Oils4AsphaultOnly wrote:GRA wrote:Oils4AsphaultOnly wrote:I'm glad we reached an understanding about our respective positions. As you've pointed out, we disagree on some of it.
As for the other questions ...
Nuclear had its role when it was first discovered. With the alternatives that we have now, I would ban the construction of any new plants, and let the existing ones run until their fuel have been spent, and then shut them down as well. The fuel is radioactive already, so might as well make use of them before burying them for the next 10k years.
Much like your false dichotomy of gasoline versus H2, it's not a choice between coal and nuclear. There are other options.

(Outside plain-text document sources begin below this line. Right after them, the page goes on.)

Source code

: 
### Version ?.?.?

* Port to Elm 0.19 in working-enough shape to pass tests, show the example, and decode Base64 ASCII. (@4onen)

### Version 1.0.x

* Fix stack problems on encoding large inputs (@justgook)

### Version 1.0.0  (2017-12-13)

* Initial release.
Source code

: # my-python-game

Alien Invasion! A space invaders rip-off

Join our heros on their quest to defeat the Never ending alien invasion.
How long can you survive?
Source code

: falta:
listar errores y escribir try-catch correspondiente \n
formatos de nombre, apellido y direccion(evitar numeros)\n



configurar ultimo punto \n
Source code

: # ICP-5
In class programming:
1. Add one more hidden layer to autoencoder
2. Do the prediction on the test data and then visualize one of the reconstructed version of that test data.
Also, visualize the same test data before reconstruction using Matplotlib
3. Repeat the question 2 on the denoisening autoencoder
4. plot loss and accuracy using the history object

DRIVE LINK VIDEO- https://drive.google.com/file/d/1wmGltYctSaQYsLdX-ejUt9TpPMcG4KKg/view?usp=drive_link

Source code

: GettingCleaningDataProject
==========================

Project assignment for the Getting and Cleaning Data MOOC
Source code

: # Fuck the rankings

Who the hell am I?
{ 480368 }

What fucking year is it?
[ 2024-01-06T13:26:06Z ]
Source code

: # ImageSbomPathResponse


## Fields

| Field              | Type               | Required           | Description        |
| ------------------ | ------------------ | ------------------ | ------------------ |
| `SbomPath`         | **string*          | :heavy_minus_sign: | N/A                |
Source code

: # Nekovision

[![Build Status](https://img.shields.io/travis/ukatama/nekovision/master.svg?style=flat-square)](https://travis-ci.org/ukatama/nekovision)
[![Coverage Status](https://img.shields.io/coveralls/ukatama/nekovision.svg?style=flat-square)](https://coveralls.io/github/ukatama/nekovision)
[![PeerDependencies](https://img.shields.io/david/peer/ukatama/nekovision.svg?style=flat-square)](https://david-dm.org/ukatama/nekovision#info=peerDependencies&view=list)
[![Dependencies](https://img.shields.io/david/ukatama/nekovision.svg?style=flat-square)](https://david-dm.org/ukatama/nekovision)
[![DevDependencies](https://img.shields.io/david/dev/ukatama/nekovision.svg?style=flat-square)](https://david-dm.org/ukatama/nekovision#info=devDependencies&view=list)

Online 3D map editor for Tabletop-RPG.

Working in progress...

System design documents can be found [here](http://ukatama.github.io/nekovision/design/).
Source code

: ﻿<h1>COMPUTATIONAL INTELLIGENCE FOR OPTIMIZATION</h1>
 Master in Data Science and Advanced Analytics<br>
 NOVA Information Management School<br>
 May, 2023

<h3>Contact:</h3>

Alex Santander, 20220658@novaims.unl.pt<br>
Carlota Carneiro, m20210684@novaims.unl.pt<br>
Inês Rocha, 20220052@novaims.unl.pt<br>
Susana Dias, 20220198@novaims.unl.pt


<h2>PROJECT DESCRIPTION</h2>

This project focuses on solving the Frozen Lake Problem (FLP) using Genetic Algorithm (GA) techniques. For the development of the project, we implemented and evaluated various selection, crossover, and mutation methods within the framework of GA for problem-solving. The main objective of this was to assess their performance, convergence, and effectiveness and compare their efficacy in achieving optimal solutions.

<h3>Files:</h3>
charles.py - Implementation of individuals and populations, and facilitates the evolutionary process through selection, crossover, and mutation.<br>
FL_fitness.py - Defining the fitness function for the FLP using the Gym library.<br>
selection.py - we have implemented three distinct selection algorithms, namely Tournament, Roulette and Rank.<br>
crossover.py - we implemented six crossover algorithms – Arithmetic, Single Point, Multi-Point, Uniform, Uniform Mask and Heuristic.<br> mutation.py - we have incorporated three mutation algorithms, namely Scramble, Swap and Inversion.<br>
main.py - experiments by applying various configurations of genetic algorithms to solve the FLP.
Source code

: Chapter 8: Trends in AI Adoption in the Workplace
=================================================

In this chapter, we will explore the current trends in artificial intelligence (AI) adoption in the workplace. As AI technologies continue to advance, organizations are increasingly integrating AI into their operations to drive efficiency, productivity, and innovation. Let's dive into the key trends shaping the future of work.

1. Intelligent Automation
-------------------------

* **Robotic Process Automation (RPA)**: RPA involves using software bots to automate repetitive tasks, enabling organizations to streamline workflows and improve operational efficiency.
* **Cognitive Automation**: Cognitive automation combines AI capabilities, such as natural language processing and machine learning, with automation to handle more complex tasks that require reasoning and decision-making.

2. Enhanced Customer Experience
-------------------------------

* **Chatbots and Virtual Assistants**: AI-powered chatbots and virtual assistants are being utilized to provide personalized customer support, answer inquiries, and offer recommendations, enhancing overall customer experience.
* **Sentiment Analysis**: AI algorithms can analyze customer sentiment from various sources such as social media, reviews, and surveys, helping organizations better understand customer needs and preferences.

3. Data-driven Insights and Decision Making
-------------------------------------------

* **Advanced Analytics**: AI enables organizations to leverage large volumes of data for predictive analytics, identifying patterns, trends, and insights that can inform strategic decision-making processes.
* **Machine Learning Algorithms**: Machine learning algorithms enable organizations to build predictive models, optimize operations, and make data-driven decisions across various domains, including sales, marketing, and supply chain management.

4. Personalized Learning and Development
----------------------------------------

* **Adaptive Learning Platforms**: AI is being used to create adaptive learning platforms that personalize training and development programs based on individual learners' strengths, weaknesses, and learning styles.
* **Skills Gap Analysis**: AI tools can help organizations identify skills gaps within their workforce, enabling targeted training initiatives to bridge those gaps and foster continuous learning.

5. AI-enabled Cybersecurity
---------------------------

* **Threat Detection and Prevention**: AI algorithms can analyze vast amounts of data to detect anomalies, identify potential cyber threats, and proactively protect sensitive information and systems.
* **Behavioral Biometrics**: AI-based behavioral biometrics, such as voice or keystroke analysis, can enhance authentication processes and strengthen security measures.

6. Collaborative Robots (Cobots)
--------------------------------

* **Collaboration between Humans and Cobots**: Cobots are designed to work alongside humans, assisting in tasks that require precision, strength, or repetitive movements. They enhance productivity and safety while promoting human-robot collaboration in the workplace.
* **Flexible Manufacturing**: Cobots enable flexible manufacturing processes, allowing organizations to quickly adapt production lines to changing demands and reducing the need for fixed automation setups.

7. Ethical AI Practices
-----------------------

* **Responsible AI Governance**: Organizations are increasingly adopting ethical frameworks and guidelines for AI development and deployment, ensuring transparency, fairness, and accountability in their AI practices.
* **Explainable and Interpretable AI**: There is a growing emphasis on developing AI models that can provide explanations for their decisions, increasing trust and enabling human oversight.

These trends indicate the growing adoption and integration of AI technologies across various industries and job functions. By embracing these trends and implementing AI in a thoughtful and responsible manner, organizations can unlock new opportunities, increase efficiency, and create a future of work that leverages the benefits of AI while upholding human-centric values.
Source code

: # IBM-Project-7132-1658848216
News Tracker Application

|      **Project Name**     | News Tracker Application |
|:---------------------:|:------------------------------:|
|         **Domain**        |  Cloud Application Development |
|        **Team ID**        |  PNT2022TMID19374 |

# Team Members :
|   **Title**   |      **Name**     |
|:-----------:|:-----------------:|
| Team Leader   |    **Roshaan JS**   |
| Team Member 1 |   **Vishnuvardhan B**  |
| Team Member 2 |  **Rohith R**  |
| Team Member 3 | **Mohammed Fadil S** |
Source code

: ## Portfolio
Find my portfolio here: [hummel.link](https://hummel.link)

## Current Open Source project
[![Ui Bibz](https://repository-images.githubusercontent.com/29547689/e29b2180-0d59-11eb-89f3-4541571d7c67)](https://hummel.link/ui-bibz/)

If you're asking which I'd choose if I HAD to choose between coal and nuclear, then I would choose coal. Nuclear takes a huge investment in time, material, and capital to get started. Coal would be more of a stop-gap measure until a third, more beneficial choice is available.
Based on how you phrased your question, I guess we disagree here as well.
No, judging by the bold I think we agree. My question was which of the two existing generation sources should Germany have chosen to keep running more of the time while they switched to renewables, not which they should build more of. What they chose to do was increase the use of existing coal plants while closing the existing nukes, not build more coal plants, c.f. https://www.bloomberg.com/view/articles/2017-11-14/germany-is-burning-too-much-coal
We didn't agree. The nuclear power plants that Germany closed were over 30 years old and were due to be refueled anyway. Germany's doing exactly what I advocated (shut them down after their fuel was spent, despite the fact that the plant itself was still servicable). They just don't have enough wind/solar/hydro to compensate for the drop in output, so they had no choice but to rely on extending their coal plants - a stopgap measure until more renewable power or batteries are deployed.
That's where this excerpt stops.